225.  Some witnesses identified potential risks in contracting out some services which may have implications for the willingness of commercial organisations to undertake such ventures; for the political liabilities involved in devolving responsibility to non-statutory providers; and for the effectiveness of the Government's strategy for stabilising criminal justice expenditure. Together, a national mental health charity, considered that giving legal and statutory responsibilities for the provision of offender management services to the private or voluntary sector providers risked the development of uncoordinated services that are expensive and unaccountable.[350]

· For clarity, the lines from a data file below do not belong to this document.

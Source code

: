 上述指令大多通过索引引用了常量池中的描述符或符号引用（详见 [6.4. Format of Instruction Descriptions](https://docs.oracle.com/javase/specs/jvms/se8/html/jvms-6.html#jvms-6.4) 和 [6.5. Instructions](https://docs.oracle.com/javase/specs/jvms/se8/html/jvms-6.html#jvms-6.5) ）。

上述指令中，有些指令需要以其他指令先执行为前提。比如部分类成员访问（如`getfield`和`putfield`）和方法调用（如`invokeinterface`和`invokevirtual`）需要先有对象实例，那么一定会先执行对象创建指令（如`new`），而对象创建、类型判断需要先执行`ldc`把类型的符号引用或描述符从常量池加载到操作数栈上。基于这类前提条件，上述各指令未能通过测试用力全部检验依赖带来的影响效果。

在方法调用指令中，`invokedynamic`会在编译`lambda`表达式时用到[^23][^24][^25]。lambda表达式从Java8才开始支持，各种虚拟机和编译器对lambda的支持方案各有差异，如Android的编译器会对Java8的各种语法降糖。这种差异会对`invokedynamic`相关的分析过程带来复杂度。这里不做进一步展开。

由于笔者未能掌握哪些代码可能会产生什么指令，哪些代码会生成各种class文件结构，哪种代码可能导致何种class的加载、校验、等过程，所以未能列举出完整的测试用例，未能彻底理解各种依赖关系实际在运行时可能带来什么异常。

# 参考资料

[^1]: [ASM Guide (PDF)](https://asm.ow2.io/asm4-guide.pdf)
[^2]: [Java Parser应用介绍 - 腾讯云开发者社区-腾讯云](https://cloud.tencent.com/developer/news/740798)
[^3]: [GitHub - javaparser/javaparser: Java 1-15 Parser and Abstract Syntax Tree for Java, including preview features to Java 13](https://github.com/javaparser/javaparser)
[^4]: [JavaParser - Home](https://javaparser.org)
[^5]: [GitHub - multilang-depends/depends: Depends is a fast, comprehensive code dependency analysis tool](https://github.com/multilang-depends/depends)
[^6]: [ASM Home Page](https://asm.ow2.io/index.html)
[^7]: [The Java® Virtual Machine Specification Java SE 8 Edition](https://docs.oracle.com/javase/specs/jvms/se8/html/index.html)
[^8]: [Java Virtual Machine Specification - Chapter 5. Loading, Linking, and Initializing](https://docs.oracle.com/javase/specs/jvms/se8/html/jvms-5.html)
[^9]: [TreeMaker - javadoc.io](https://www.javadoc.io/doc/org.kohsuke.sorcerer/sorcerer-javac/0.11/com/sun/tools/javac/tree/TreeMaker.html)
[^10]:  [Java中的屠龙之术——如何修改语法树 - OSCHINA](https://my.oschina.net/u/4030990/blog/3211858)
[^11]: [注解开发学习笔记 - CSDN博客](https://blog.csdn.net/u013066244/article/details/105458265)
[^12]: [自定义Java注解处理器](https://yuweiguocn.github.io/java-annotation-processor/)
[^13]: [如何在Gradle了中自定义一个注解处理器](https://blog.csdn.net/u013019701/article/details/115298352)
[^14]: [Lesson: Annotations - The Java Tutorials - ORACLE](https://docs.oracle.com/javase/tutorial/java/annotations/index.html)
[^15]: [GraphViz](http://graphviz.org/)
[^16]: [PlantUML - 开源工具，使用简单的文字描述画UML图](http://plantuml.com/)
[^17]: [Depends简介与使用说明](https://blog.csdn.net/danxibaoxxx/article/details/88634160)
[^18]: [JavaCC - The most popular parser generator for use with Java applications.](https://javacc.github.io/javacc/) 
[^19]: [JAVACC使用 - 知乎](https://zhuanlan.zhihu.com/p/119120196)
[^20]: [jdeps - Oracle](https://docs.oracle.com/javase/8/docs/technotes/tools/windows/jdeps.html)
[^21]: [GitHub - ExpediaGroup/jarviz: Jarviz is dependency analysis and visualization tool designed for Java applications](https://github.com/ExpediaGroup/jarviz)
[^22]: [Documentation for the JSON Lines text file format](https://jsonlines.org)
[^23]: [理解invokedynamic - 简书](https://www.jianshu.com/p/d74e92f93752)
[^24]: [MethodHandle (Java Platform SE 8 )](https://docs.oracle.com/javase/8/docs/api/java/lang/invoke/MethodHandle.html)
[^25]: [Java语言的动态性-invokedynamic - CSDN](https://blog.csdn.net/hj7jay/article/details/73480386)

226.  G4S acknowledged in written evidence that the core task of probation with regards offender management was unclear.[351] Mr Neden, Corporate Development Director of G4S, further explained:

The market would develop by commissioning a range of different services, which could be community payback. It could be other interventions such as drug treatment programmes. It could be offender management services, although I recognise that, particularly with the prolific and more dangerous offenders, that would be difficult perhaps for us reputationally and possibly difficult in terms of appropriateness.[352]

227.  Probation services have been uncertain about their future since the idea of wider competition was first mooted almost ten years ago. The Government must clarify its intentions for the future of probation. We would welcome a clear statement from NOMS about which elements of probation work are considered appropriate for commissioning from other providers (and which are not) as well as those they consider should be contracted for at scale, and the principles that should determine the boundaries.

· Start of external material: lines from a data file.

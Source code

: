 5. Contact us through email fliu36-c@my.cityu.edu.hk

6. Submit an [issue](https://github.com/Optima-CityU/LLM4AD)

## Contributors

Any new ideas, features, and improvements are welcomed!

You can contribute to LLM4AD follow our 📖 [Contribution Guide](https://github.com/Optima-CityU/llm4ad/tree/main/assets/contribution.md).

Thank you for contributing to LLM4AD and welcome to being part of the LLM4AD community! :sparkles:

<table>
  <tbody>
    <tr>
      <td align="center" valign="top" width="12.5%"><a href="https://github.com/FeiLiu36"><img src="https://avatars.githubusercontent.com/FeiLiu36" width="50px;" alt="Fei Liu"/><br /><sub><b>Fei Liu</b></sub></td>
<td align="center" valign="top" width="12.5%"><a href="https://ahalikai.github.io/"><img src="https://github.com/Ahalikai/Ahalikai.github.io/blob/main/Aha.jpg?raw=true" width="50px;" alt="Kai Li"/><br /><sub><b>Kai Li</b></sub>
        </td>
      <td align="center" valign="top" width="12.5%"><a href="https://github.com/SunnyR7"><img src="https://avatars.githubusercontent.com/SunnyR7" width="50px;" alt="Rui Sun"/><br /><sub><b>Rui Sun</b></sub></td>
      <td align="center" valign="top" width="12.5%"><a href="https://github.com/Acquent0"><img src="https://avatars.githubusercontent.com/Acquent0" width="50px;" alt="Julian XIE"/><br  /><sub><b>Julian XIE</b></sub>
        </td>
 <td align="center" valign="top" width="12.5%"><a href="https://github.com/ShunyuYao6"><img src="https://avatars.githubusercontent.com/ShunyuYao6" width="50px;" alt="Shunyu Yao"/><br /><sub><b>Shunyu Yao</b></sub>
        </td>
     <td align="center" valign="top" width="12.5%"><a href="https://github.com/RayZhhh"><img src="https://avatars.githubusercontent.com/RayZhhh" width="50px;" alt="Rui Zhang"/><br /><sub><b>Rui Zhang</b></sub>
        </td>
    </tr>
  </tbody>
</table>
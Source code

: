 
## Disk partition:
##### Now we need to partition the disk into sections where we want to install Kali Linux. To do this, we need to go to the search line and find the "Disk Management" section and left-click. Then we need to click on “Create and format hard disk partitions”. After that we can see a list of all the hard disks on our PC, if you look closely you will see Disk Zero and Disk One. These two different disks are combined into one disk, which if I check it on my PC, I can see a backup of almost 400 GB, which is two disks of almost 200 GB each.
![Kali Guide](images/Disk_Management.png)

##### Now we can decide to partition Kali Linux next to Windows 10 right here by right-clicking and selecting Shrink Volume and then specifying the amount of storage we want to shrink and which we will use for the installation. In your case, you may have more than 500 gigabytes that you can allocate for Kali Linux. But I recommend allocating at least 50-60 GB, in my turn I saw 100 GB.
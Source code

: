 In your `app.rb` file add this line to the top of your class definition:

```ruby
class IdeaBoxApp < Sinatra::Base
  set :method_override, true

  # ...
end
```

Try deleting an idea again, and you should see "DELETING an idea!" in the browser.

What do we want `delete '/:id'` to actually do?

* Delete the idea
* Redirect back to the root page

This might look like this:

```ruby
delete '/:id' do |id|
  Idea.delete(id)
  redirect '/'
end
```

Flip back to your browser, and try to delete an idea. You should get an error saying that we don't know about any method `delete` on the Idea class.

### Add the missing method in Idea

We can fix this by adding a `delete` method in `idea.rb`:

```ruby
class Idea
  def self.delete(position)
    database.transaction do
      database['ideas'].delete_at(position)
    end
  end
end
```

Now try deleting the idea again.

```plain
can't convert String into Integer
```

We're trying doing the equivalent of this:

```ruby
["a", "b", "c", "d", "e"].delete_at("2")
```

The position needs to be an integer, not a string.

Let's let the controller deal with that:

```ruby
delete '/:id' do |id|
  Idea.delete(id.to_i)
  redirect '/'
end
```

228.  We welcome the Government's local incentive scheme pilots in enabling commissioning for rehabilitative interventions to be more effectively delivered through partnerships at local level. We consider that the local incentives model would work best if it is introduced alongside a model in which probation is "lead provider".

229.  The Government's commitment to devolving commissioning to the local level is not fully reflected in the green paper or in NOMS' recent approach to commissioning community payback. The decision that it was most appropriate to commission community payback at the level of six large lots across England and Wales is, we believe, flawed in terms of the future direction of commissioning policy; it does not fit the Government's rationale that services should be commissioned at local level.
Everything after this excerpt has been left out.